There have been many studies focused on regional resilience and its particular determinants at regional level such as population size, industry mix, specialization/diversity, firm size structure, export orientation or institutions. Our research question is: which types of regions are more resilient: metropolitan or non-metropolitan regions, urban cores or hinterlands, peripheral, branch plant or single factory regions? These questions were examined in our case study of post-crisis (2009-2014) economic development of Czech city-regions. We propose a typology of city-regions based on particularities in economic structure, key actors and mechanisms of development. Eight main categories of Czech city-regions were distinguished: metropolitan cores, metropolitan hinterlands, medium-sized urban regions with metropolitan functions, peripheral city- regions, single factory city-regions dominated by a large domestic manufacturing firm, “ordinary” diversified industrial city-regions, lower and higher-tiered branch plant regions dominated mostly by foreign-owned manufacturing assembly plants.
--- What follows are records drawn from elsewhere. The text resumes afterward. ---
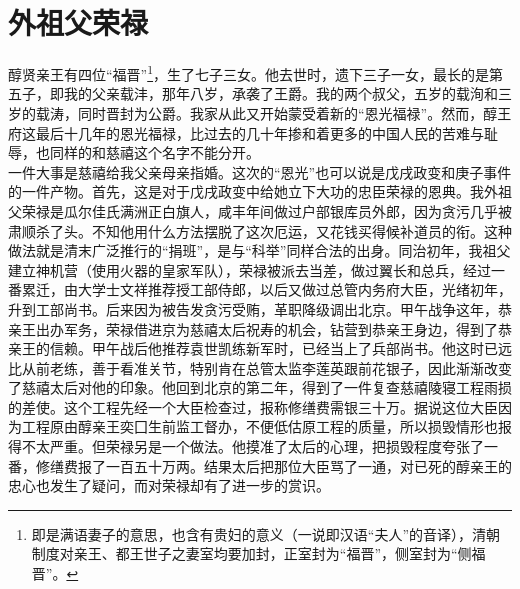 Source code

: \fancyhead[RO]{} %
\fancyhead[LE]{} %
\chapter*{外祖父荣禄}
\thispagestyle{empty}
醇贤亲王有四位“福晋”\footnote{即是满语妻子的意思，也含有贵妇的意义（一说即汉语“夫人”的音译），清朝制度对亲王、都王世子之妻室均要加封，正室封为“福晋”，侧室封为“侧福晋”。}，生了七子三女。他去世时，遗下三子一女，最长的是第五子，即我的父亲载沣，那年八岁，承袭了王爵。我的两个叔父，五岁的载洵和三岁的载涛，同时晋封为公爵。我家从此又开始蒙受着新的“恩光福禄”。然而，醇王府这最后十几年的恩光福禄，比过去的几十年掺和着更多的中国人民的苦难与耻辱，也同样的和慈禧这个名字不能分开。\\

  一件大事是慈禧给我父亲母亲指婚。这次的“恩光”也可以说是戊戌政变和庚子事件的一件产物。首先，这是对于戊戌政变中给她立下大功的忠臣荣禄的恩典。我外祖父荣禄是瓜尔佳氏满洲正白旗人，咸丰年间做过户部银库员外郎，因为贪污几乎被肃顺杀了头。不知他用什么方法摆脱了这次厄运，又花钱买得候补道员的衔。这种做法就是清末广泛推行的“捐班”，是与“科举”同样合法的出身。同治初年，我祖父建立神机营（使用火器的皇家军队），荣禄被派去当差，做过翼长和总兵，经过一番累迁，由大学士文祥推荐授工部侍郎，以后又做过总管内务府大臣，光绪初年，升到工部尚书。后来因为被告发贪污受贿，革职降级调出北京。甲午战争这年，恭亲王出办军务，荣禄借进京为慈禧太后祝寿的机会，钻营到恭亲王身边，得到了恭亲王的信赖。甲午战后他推荐袁世凯练新军时，已经当上了兵部尚书。他这时已远比从前老练，善于看准关节，特别肯在总管太监李莲英跟前花银子，因此渐渐改变了慈禧太后对他的印象。他回到北京的第二年，得到了一件复查慈禧陵寝工程雨损的差使。这个工程先经一个大臣检查过，报称修缮费需银三十万。据说这位大臣因为工程原由醇亲王奕囗生前监工督办，不便低估原工程的质量，所以损毁情形也报得不太严重。但荣禄另是一个做法。他摸准了太后的心理，把损毁程度夸张了一番，修缮费报了一百五十万两。结果太后把那位大臣骂了一通，对已死的醇亲王的忠心也发生了疑问，而对荣禄却有了进一步的赏识。\\

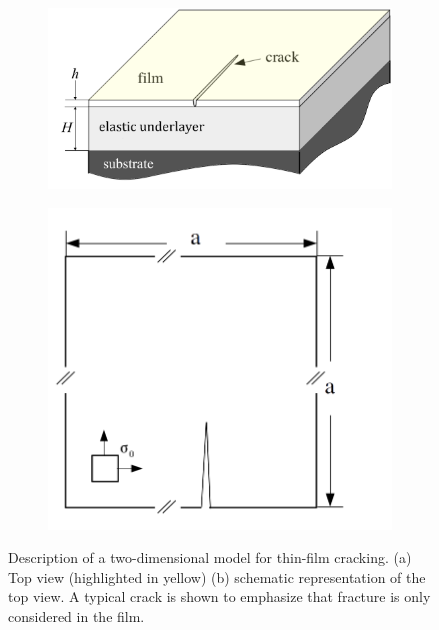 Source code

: \begin{figure}[htb!]
  \centering
  \begin{subfigure}[b]{0.35\textwidth}
    \centering
    \includegraphics[width=\textwidth,scale=0.5]{Chapter4/figures/2D/top_view.png}
    \caption{}
  \end{subfigure}
  \hspace{0.1\textwidth}
  \begin{subfigure}[b]{0.3\textwidth}
    \centering
    \includegraphics[width=\textwidth,scale=0.5]{Chapter4/figures/2D/2D_schematic.png}
    \caption{}
  \end{subfigure}
  \caption[Description of a two-dimensional model for thin-film cracking.]{Description of a two-dimensional model for thin-film cracking. (a) Top view (highlighted in yellow) (b) schematic representation of the top view. A typical crack is shown to emphasize that fracture is only considered in the film. }
  \label{fig: Chapter4/2D/simplification}
\end{figure}
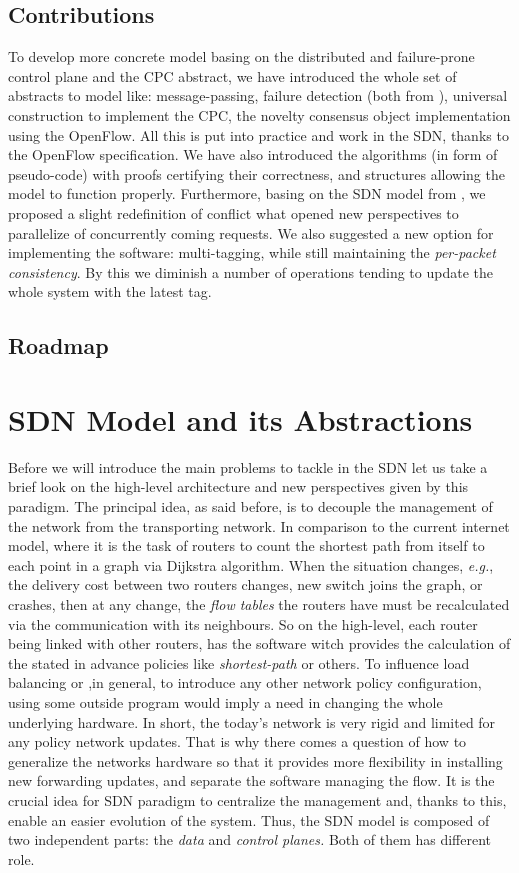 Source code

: \documentclass{article}
\theoremstyle{remark}
\begin{document}
\subsection{Contributions}
To develop more concrete model basing on the distributed and failure-prone control plane and the CPC abstract, we have introduced the whole set of abstracts to model like: message-passing, failure detection (both from \cite{Guerraoui:2010:IRD:1951643}), universal construction \cite{Herlihy:2008:AMP:1734069} to implement the CPC, the novelty consensus object implementation using the OpenFlow. All this is put into practice  and work in the SDN, thanks to the OpenFlow specification. We have also introduced the algorithms (in form of pseudo-code) with proofs certifying their correctness, and structures allowing the model to function properly. Furthermore, basing on the SDN model from \cite{CKLS15}, we proposed a slight redefinition of conflict what opened new perspectives to parallelize of concurrently coming requests. We also suggested a new option for implementing the software: multi-tagging, while still maintaining the \emph{per-packet consistency}. By this we diminish a number of operations tending to update the whole system with the latest tag.
\subsection{Roadmap}
\section{SDN Model and its Abstractions}
   Before we will introduce the main problems to tackle in the SDN let us take a brief look on the high-level architecture and new perspectives given by this paradigm.
The principal idea, as said before, is to decouple the management of the network from the transporting network. In comparison to the current internet model, where it is the task of routers to count the shortest path from itself to each point in a graph via Dijkstra algorithm. When the situation changes, \emph{e.g.}, the delivery cost between two routers changes, new switch joins the graph, or crashes, then at any change, the \emph{flow tables} the routers have must be recalculated via the communication with its neighbours. So on the high-level, each router being linked with other routers, has the software witch provides the calculation of the stated in advance policies like \emph{shortest-path} or others. To influence load balancing or ,in general, to introduce any other network policy configuration, using some outside program would imply a need in changing the whole underlying hardware. In short, the today's network is very rigid and limited for any policy network updates.
That is why there comes a question of how to generalize the 
networks hardware so that it provides more flexibility in 
installing new forwarding updates, and separate the software 
managing the flow. It is the crucial idea for SDN paradigm
 to centralize the management and, thanks to this, enable an
 easier evolution of the system. 
Thus, the SDN model is composed of two independent parts:
 the \emph{data} and \emph{control planes.} Both of them has
different role. 
\end{document}
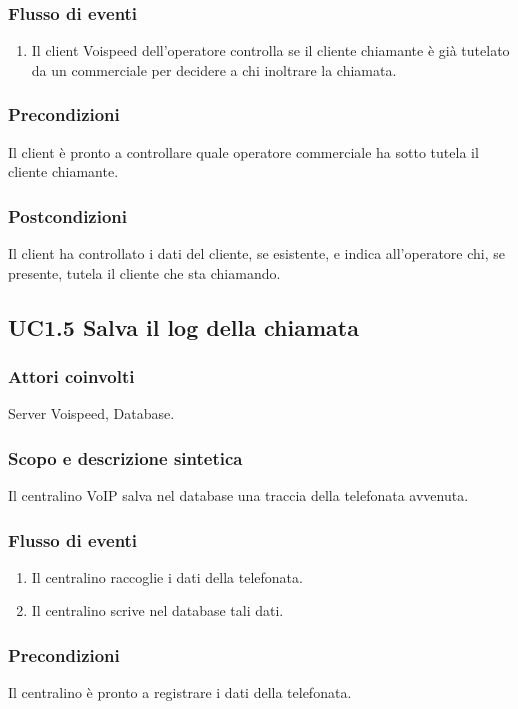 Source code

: \subsubsection*{Flusso di eventi}
\begin{enumerate}
\item Il client Voispeed dell'operatore controlla se il cliente chiamante \` e gi\` a tutelato da un commerciale per decidere a chi inoltrare la chiamata.
\end{enumerate}
\subsubsection*{Precondizioni} Il client \`e pronto a controllare quale operatore commerciale ha sotto tutela il cliente chiamante.
\subsubsection*{Postcondizioni} Il client ha controllato i dati del cliente, se esistente, e indica all'operatore chi, se presente, tutela il cliente che sta chiamando.

\subsection*{UC1.5 Salva il log della chiamata}
\subsubsection*{Attori coinvolti} Server Voispeed, Database.
\subsubsection*{Scopo e descrizione sintetica}
Il centralino VoIP salva nel database una traccia della telefonata avvenuta.
\subsubsection*{Flusso di eventi}
\begin{enumerate}
\item Il centralino raccoglie i dati della telefonata.
\item Il centralino scrive nel database tali dati.
\end{enumerate}
\subsubsection*{Precondizioni} Il centralino \`e pronto a registrare i dati della telefonata.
We conducted a quantitative analysis focused on differences among the above mentioned types of regions in the dynamics of post-crisis growth of value added and employment in agriculture, industry, construction and business services. Empirical results show that differences in resilience among particular types of regions were relatively small. Surprisingly, single-factory city-regions and higher-tiered branch plant regions exhibited the most rapid pace of recovery, while the metropolitan cores and hinterlands lagged behind significantly.